Information supplied
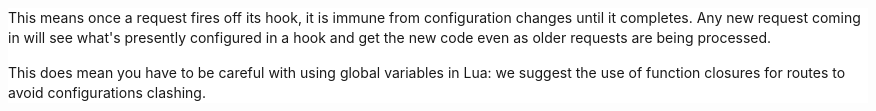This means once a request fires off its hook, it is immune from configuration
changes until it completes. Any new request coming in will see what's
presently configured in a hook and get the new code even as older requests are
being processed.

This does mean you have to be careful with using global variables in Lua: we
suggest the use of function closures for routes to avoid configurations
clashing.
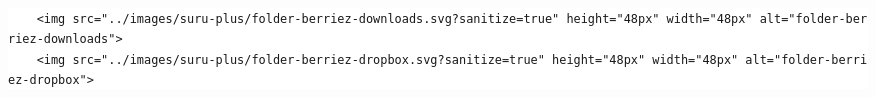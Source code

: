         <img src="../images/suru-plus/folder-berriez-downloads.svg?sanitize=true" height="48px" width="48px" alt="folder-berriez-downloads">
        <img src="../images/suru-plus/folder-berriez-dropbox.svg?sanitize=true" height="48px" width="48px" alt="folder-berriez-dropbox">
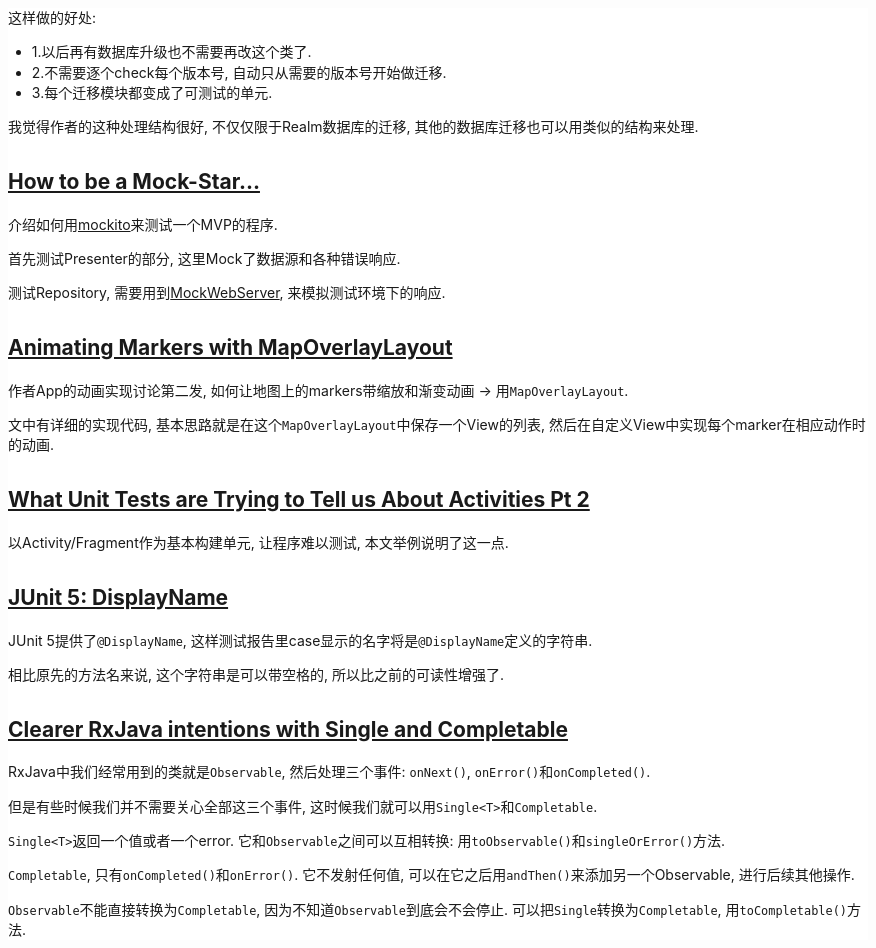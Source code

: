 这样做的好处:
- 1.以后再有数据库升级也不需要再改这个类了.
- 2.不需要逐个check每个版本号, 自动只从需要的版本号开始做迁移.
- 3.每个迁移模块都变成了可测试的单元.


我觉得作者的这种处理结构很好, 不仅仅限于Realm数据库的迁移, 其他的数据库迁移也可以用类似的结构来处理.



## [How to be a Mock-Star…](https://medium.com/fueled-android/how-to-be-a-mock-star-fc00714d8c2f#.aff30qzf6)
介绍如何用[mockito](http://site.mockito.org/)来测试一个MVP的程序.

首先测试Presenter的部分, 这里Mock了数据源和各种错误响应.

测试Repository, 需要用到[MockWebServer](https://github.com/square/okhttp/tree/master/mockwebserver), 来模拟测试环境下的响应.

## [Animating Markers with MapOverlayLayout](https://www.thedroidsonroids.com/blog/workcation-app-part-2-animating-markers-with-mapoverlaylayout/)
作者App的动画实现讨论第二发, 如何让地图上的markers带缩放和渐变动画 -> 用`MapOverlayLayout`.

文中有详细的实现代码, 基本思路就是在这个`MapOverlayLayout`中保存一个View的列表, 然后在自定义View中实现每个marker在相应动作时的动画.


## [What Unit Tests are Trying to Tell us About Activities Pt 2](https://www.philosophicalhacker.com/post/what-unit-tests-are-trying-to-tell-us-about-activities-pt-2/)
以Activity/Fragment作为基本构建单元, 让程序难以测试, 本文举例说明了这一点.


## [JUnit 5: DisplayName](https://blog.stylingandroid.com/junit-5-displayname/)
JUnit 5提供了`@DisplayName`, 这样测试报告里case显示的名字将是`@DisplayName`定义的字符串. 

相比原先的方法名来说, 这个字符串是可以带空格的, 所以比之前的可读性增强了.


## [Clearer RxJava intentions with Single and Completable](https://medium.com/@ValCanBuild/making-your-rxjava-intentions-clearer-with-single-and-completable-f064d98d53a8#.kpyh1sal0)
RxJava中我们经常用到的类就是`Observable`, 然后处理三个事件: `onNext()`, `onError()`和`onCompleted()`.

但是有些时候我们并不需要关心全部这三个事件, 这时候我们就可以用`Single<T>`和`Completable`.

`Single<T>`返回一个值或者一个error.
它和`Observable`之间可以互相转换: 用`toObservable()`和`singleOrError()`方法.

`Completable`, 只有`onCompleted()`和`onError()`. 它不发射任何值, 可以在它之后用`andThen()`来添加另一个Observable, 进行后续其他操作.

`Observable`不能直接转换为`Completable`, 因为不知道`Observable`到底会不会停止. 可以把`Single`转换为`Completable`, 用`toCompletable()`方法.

Exercise prompt
In the entries above, find each line with the string "Completable" and copy it.

Answer below
## [Clearer RxJava intentions with Single and Completable](https://medium.com/@ValCanBuild/making-your-rxjava-intentions-clearer-with-single-and-completable-f064d98d53a8#.kpyh1sal0)
但是有些时候我们并不需要关心全部这三个事件, 这时候我们就可以用`Single<T>`和`Completable`.
`Completable`, 只有`onCompleted()`和`onError()`. 它不发射任何值, 可以在它之后用`andThen()`来添加另一个Observable, 进行后续其他操作.
`Observable`不能直接转换为`Completable`, 因为不知道`Observable`到底会不会停止. 可以把`Single`转换为`Completable`, 用`toCompletable()`方法.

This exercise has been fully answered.